Assignment:
Make a tally of the lines in the records that include the string "kleinere", and give only that number.

= Beginning of Section =

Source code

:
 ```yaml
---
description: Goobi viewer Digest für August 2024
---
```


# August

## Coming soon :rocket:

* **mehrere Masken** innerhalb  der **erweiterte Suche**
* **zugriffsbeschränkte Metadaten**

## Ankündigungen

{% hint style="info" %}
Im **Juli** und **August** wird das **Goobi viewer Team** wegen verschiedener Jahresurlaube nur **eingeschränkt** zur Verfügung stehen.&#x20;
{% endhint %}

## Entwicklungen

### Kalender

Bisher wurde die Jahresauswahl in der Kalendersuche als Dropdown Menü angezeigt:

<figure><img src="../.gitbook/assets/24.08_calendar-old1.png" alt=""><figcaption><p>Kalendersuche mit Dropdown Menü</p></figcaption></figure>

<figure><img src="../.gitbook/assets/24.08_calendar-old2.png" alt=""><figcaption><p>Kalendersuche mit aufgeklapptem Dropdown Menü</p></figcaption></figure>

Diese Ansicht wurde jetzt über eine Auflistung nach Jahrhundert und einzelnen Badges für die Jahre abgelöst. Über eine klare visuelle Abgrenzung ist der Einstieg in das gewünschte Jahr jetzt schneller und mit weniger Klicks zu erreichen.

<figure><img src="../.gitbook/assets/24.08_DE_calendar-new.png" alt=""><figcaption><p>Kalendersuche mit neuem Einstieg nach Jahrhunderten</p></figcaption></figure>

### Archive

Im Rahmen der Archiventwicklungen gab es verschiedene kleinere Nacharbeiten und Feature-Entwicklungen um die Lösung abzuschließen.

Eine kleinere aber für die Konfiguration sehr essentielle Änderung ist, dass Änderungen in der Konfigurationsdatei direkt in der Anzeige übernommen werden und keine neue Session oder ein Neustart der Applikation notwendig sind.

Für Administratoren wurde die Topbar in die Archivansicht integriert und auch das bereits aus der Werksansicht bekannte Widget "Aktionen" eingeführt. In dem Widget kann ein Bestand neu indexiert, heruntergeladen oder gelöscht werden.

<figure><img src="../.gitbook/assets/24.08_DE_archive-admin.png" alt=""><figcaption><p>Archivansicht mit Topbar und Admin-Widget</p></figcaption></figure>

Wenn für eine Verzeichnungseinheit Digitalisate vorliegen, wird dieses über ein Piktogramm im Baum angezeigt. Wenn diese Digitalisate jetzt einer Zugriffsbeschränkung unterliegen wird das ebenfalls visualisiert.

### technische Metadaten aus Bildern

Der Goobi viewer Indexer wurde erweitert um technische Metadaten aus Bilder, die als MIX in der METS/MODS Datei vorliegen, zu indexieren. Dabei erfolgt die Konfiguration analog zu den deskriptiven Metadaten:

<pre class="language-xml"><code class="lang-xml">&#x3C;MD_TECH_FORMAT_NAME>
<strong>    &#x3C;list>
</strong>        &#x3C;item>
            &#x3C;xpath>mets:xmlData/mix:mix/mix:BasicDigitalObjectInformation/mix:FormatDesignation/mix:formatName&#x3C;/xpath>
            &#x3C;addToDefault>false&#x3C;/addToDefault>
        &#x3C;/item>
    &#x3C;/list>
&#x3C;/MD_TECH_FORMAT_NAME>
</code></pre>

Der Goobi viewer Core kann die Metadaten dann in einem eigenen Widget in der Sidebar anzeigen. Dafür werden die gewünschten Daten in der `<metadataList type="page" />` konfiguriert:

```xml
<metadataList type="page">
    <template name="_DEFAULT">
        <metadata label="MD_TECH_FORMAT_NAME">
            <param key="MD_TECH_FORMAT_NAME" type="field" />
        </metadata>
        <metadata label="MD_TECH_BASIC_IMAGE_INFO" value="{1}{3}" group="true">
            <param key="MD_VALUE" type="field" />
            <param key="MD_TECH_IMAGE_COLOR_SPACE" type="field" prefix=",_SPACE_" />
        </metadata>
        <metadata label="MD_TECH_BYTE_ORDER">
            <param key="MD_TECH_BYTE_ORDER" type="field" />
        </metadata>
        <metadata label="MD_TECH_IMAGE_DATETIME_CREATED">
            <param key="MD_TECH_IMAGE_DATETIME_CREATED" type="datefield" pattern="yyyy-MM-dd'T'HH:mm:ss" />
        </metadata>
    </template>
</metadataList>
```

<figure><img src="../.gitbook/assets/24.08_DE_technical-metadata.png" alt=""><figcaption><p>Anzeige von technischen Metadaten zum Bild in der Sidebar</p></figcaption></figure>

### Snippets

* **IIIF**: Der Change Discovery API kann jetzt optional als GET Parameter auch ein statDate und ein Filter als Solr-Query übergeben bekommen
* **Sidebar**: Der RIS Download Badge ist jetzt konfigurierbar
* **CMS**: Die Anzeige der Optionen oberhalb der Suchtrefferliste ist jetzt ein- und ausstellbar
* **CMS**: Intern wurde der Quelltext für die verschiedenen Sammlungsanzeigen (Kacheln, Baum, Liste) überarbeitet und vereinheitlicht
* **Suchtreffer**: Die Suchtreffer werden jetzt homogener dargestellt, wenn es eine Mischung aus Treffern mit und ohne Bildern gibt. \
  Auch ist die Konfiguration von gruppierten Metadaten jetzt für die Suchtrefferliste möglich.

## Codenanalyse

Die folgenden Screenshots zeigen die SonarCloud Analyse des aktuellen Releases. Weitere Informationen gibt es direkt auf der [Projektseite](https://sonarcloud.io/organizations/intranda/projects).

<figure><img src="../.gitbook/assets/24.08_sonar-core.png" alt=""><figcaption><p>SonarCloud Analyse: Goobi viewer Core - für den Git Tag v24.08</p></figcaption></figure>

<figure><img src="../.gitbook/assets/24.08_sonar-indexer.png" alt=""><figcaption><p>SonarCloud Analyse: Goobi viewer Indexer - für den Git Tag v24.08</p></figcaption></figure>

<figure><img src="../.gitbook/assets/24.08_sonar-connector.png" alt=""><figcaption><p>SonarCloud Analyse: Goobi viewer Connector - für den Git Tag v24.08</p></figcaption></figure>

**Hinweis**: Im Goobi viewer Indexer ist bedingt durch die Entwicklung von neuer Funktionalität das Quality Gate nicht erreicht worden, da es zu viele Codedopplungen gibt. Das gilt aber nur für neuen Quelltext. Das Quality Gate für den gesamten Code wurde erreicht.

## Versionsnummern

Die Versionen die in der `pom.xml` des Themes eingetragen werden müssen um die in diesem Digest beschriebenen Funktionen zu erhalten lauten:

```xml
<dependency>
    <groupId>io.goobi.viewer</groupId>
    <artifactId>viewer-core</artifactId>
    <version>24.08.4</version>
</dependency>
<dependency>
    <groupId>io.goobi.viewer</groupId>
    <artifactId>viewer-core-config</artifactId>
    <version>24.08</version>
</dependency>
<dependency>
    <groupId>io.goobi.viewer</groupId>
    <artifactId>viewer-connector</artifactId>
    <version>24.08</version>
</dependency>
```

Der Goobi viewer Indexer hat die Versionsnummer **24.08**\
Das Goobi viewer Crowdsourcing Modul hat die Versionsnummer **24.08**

= End of Section =

Answer to this task:
2